* **Goal of the exercise**:
What follows is a set of entries. Repeat them exactly, but not their pictures.

Items from a dataset
• • •
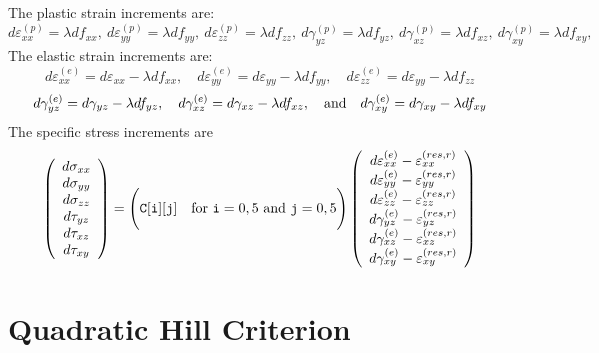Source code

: \documentclass[11pt]{book}
\def\code#1{{\small\tt #1}}
\def\err#1{\varepsilon_{#1}^{(res,r)}}
\def\fvvec#1#2#3#4#5#6{\left(\begin{array}{ccc} #1 \\ #2 \\ #3 \\ #4 \\ #5 \\ #6 \end{array}\right)}
\def\g#1{\gamma_{#1}}
\def\s#1{\sigma_{#1}}
\def\t#1{\tau_{#1}}
\begin{document}
 The plastic strain increments are:
\begin{equation}
       d\varepsilon_{xx}^{(p)} = \lambda df_{xx}, \ 
       d\varepsilon_{yy}^{(p)} = \lambda df_{yy}, \ 
       d\varepsilon_{zz}^{(p)} = \lambda df_{zz}, \ 
       d\gamma_{yz}^{(p)} =  \lambda df_{yz}, \ 
       d\gamma_{xz}^{(p)} =  \lambda df_{xz}, \ 
       d\gamma_{xy}^{(p)} =  \lambda df_{xy},
\end{equation}
The elastic strain increments are:
\begin{equation}
       d\varepsilon_{xx}^{(e)} = d\varepsilon_{xx} -\lambda df_{xx}, \quad
       d\varepsilon_{yy}^{(e)} = d\varepsilon_{yy} -\lambda df_{yy}, \quad
       d\varepsilon_{zz}^{(e)} =  d\varepsilon_{yy} -\lambda df_{zz}
\end{equation}
\begin{equation}
       d\gamma_{yz}^{(e)} = d\gamma_{yz} -  \lambda df_{yz}, \quad 
       d\gamma_{xz}^{(e)} = d\gamma_{xz} -  \lambda df_{xz}, \quad  {\rm and} \quad
       d\gamma_{xy}^{(e)} = d\gamma_{xy} -  \lambda df_{xy}
\end{equation}
The specific stress increments are
\begin{equation}
      \fvvec{d\s{xx}}{d\s{yy}}{d\s{zz}}{d\t{yz}}{d\t{xz}}{d\t{xy}} = \Biggl(\code{C[i][j]} \quad {\rm for\ }\code{i}=0,5\ {\rm and\ }\code{j}=0,5\Biggr)
          \fvvec{d\varepsilon_{xx}^{(e)}  - \err{xx}}{d\varepsilon_{yy}^{(e)}  -\err{yy}}{d\varepsilon_{zz}^{(e)}  -\err{zz}}
                             {d\g{yz}^{(e)}-\err{yz}}{d\g{xz}^{(e)}-\err{xz}}{d\g{xy}^{(e)}-\err{xy}}
 \end{equation}

\section{Quadratic Hill Criterion}
\end{document}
• • •
* **Solved problem**:
Source code

: \documentclass[11pt]{book}
\def\code#1{{\small\tt #1}}
\def\err#1{\varepsilon_{#1}^{(res,r)}}
\def\fvvec#1#2#3#4#5#6{\left(\begin{array}{ccc} #1 \\ #2 \\ #3 \\ #4 \\ #5 \\ #6 \end{array}\right)}
\def\g#1{\gamma_{#1}}
\def\s#1{\sigma_{#1}}
\def\t#1{\tau_{#1}}
\begin{document}
 The plastic strain increments are:
\begin{equation}
       d\varepsilon_{xx}^{(p)} = \lambda df_{xx}, \ 
       d\varepsilon_{yy}^{(p)} = \lambda df_{yy}, \ 
       d\varepsilon_{zz}^{(p)} = \lambda df_{zz}, \ 
       d\gamma_{yz}^{(p)} =  \lambda df_{yz}, \ 
       d\gamma_{xz}^{(p)} =  \lambda df_{xz}, \ 
       d\gamma_{xy}^{(p)} =  \lambda df_{xy},
\end{equation}
The elastic strain increments are:
\begin{equation}
       d\varepsilon_{xx}^{(e)} = d\varepsilon_{xx} -\lambda df_{xx}, \quad
       d\varepsilon_{yy}^{(e)} = d\varepsilon_{yy} -\lambda df_{yy}, \quad
       d\varepsilon_{zz}^{(e)} =  d\varepsilon_{yy} -\lambda df_{zz}
\end{equation}
\begin{equation}
       d\gamma_{yz}^{(e)} = d\gamma_{yz} -  \lambda df_{yz}, \quad 
       d\gamma_{xz}^{(e)} = d\gamma_{xz} -  \lambda df_{xz}, \quad  {\rm and} \quad
       d\gamma_{xy}^{(e)} = d\gamma_{xy} -  \lambda df_{xy}
\end{equation}
The specific stress increments are
\begin{equation}
      \fvvec{d\s{xx}}{d\s{yy}}{d\s{zz}}{d\t{yz}}{d\t{xz}}{d\t{xy}} = \Biggl(\code{C[i][j]} \quad {\rm for\ }\code{i}=0,5\ {\rm and\ }\code{j}=0,5\Biggr)
          \fvvec{d\varepsilon_{xx}^{(e)}  - \err{xx}}{d\varepsilon_{yy}^{(e)}  -\err{yy}}{d\varepsilon_{zz}^{(e)}  -\err{zz}}
                             {d\g{yz}^{(e)}-\err{yz}}{d\g{xz}^{(e)}-\err{xz}}{d\g{xy}^{(e)}-\err{xy}}
 \end{equation}

\section{Quadratic Hill Criterion}
\end{document}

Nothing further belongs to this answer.